### Assignment
Using the records below, transcribe word for word the stretch from the line that contains "The medical scanner" through the line that contains "## Testing Notes", both end lines included, and nothing else.

==========

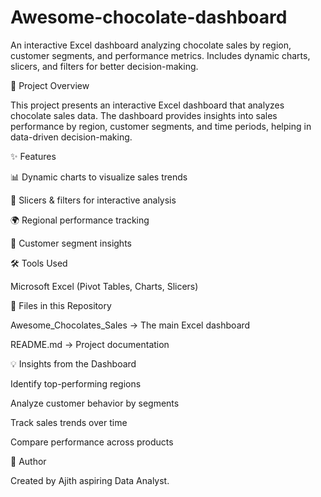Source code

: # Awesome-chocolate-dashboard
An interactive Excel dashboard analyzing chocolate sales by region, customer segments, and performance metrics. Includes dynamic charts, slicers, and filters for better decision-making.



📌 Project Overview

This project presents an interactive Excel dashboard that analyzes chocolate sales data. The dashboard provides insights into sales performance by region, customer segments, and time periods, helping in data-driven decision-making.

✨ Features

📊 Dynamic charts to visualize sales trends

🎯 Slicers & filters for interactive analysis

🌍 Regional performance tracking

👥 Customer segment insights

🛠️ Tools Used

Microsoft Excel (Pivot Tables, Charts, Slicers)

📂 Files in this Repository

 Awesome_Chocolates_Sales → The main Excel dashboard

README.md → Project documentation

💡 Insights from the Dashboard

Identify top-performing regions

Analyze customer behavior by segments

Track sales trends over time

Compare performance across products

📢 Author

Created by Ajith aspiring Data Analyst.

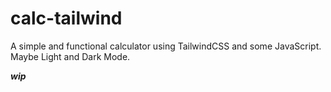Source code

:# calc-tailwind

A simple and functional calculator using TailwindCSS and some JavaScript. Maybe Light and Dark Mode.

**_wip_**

==========

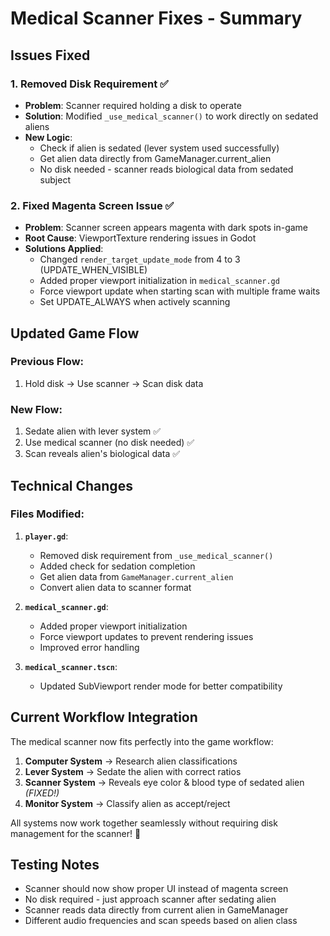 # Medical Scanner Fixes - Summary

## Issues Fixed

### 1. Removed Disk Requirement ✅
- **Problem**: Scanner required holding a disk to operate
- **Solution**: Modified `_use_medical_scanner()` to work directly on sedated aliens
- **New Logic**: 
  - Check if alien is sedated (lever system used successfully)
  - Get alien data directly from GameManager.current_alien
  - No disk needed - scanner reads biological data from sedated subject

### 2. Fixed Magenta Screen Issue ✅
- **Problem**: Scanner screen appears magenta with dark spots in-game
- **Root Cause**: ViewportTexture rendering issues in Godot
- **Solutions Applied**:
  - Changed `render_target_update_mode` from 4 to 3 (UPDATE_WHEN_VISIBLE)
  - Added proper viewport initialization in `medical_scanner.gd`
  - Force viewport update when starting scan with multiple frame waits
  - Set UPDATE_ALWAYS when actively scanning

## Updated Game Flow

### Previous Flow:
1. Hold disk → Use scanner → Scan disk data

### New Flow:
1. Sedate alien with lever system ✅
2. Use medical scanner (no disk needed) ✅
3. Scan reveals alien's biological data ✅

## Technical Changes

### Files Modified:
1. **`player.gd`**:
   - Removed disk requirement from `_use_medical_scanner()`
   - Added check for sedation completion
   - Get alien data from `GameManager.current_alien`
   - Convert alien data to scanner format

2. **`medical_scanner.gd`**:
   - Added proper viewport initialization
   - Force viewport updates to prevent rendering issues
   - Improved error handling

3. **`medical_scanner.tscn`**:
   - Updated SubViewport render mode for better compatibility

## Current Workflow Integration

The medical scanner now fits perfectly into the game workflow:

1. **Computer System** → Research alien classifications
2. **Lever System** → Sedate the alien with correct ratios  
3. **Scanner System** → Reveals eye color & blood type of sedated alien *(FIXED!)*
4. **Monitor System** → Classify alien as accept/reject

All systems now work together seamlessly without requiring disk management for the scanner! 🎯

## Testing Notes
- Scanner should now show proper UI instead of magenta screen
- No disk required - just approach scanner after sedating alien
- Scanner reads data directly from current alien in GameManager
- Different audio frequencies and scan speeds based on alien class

==========

### Answer for the task
The medical scanner now fits perfectly into the game workflow:

1. **Computer System** → Research alien classifications
2. **Lever System** → Sedate the alien with correct ratios  
3. **Scanner System** → Reveals eye color & blood type of sedated alien *(FIXED!)*
4. **Monitor System** → Classify alien as accept/reject

All systems now work together seamlessly without requiring disk management for the scanner! 🎯

## Testing Notes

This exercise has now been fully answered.